Source texts of formatted documents
════

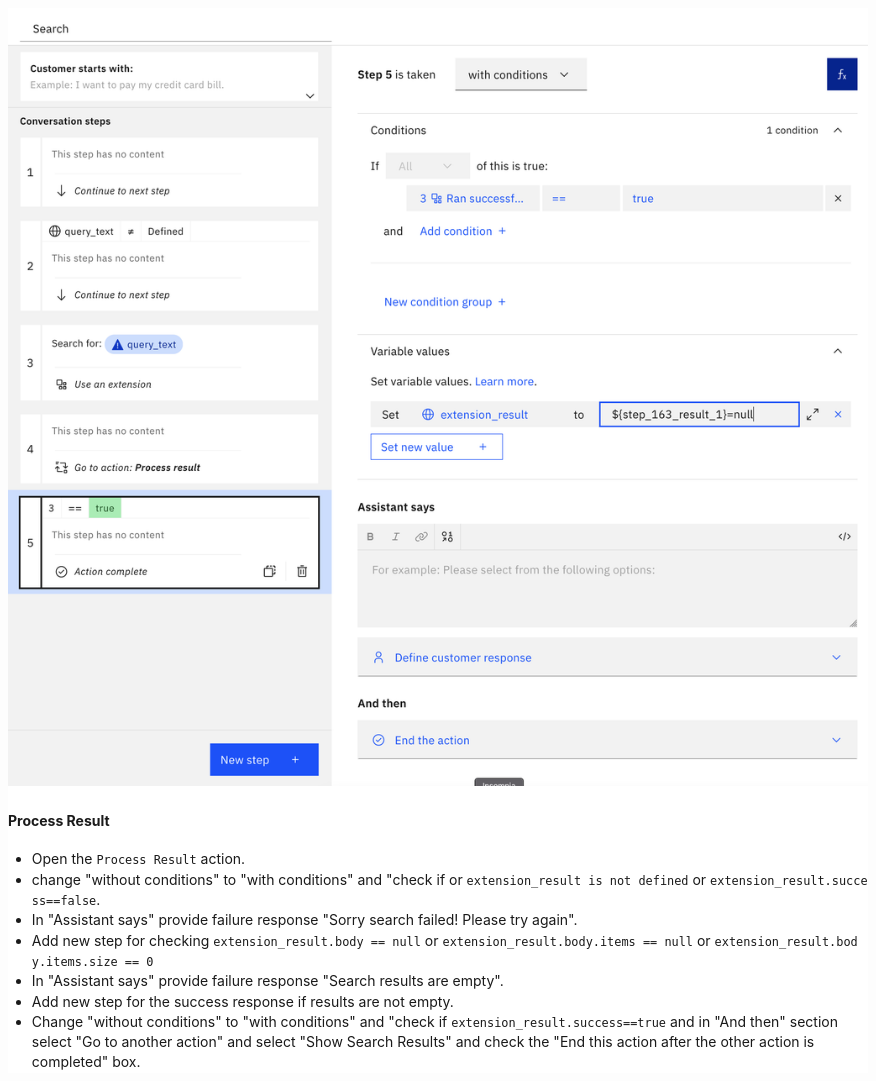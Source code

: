 ![Setup Search 5](./assets/search-step-5.png)<br>

#### Process Result
- Open the `Process Result` action.
- change "without conditions" to "with conditions" and "check if  or `extension_result is not defined`  or `extension_result.success==false`.
- In "Assistant says" provide failure response "Sorry search failed! Please try again".
- Add new step for checking `extension_result.body == null` or `extension_result.body.items == null` or `extension_result.body.items.size == 0`
- In "Assistant says" provide failure response "Search results are empty".
- Add new step for the success response if results are not empty.
- Change "without conditions" to "with conditions" and "check if `extension_result.success==true` and in "And then" section select "Go to another action" and select "Show Search Results" and check the "End this action after the other action is completed" box.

════

--- Task goal ---
In the records above, count the lines holding the word "Process"; give only that number.

--- Response to the exercise ---
2